Boundaries

According to Wikipedia, personal bounderies are guidelines, rules or limits that a person creates to identify reasonable, safe, and permissible ways for other people to behave towards them and how they will respond when someone passes those limits.

There are several areas where bounderies may apply.  Material, physical, mental, emotional, sexual and spiritual.  All six of these areas come into play in the world of escorting.  This is why it is so very important to establish them - both the client AND companion!

Recently, it's been made known I haven't been doing a very good job at valuing my own personal boundaries.  When I first became independent last year, my whole goal was being this unstoppable, powerful, companion that defied all limits.  I wouldn't tell anyone my first name, my address, or any personal information about me.  I wouldn't develop feelings for a client.  I would strictly come in and do my job and go home.  Keeping the two worlds separate.  I failed miserably.

Why did I fail at this?  Why am I taking the blame? Part of it is because I am a highly emotional person.  I always see the best in other people and assume what they are doing is from the bottom of the heart.  But I realize there is an element to this industry that makes it super hard to trust anyone is doing anything from the "kindeness" of their own heart.

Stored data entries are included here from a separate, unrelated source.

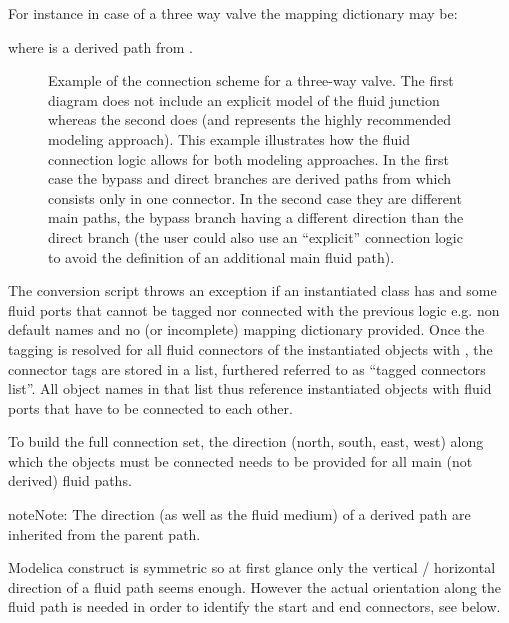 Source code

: \documentclass[letterpaper,10pt, openany,english]{sphinxmanual}
\begin{document}
\begin{enumerate}
\begin{itemize}
For instance in case of a three way valve the mapping dictionary may be:

 where  is a derived path from .

\end{itemize}

\end{enumerate}

\begin{figure}[htbp]
\centering
\capstart

\noindent{}
\caption{Example of the connection scheme for a three-way valve. The first diagram does not include an explicit model of the fluid junction whereas the second does (and represents the highly recommended modeling approach). This example illustrates how the fluid connection logic allows for both modeling approaches. In the first case the bypass and direct branches are derived paths from  which consists only in one connector. In the second case they are different main paths, the bypass branch having a different direction than the direct branch (the user could also use an “explicit” connection logic to avoid the definition of an additional main fluid path).}\label{\detokenize{requirements:linkage-connect-3wv}}\end{figure}

The conversion script throws an exception if an instantiated class has  and some fluid ports that cannot be tagged nor connected with the previous logic e.g. non default names and no (or incomplete) mapping dictionary provided.
Once the tagging is resolved for all fluid connectors of the instantiated objects with , the connector tags are stored in a list, furthered referred to as “tagged connectors list”.
All object names in that list thus reference instantiated objects with fluid ports that have to be connected to each other.

To build the full connection set, the direction (north, south, east, west) along which the objects must be connected needs to be provided for all main (not derived) fluid paths.

\begin{sphinxadmonition}{note}{Note:}
The direction (as well as the fluid medium) of a derived path are inherited from the parent path.

Modelica  construct is symmetric so at first glance only the vertical / horizontal direction of a fluid path seems enough. However the actual orientation along the fluid path is needed in order to identify the start and end connectors, see below.
\end{sphinxadmonition}
\end{document}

I never ever like to rat people out.  I think we all know this about me.  My Mama taught me well and taught me to always be the bigger person.  But I have had one hell of a year of being hurt by people I thought I could trust.  Girls spreading nasty lies, rumours, and jealous hurtful remarks.  Clients intruding in my personal life and details I tried to keep private.  And a so called male "friend" who completely took advantage of me and in which I spent a year long "imprisonment" to his controlling and emotinally abusive behaviour.  This certain well known man in the industry had all my passwords to my acounts, personal information he said was to use for my "taxes", and basically acted like a glorified pimp in which I owed him time and sexual favours in return for him checking my email.  Every terb ad posted would have to be his wording, his choice.  My blogs were always rewritten according to how he thought it should be.  Even simply driving him around (yes I did this) I would be ordered to go faster, slower, change lanes.  I remember one night in particular I was dropping him off to his car and as we approached it I said "There is your car."  He said, in front of my friend "No it's not silly.  You don't know what you're talking about."  We got closer and it most definitely was his car, but to actually admit I was right or perhaps had a voice was too hard for him to admit.  The whole basis of the relationship reolved around me needing him - not being okay to do it on my own.  Not being able to make my own choices in life, in this industry, or with my own personal time.  Mind you, this man did help me huge.  He got me started and provided advice that I wouldn't have known otherwise.  However, it came at a cost - and that price was my freedom.  Not worth it.  I still hear his voice in my head, always barking at me what to do or not to do. "Don't do that!"  "Sit down!"  "Turn here!"  "Do it this way!"  Like I was a lost puppy!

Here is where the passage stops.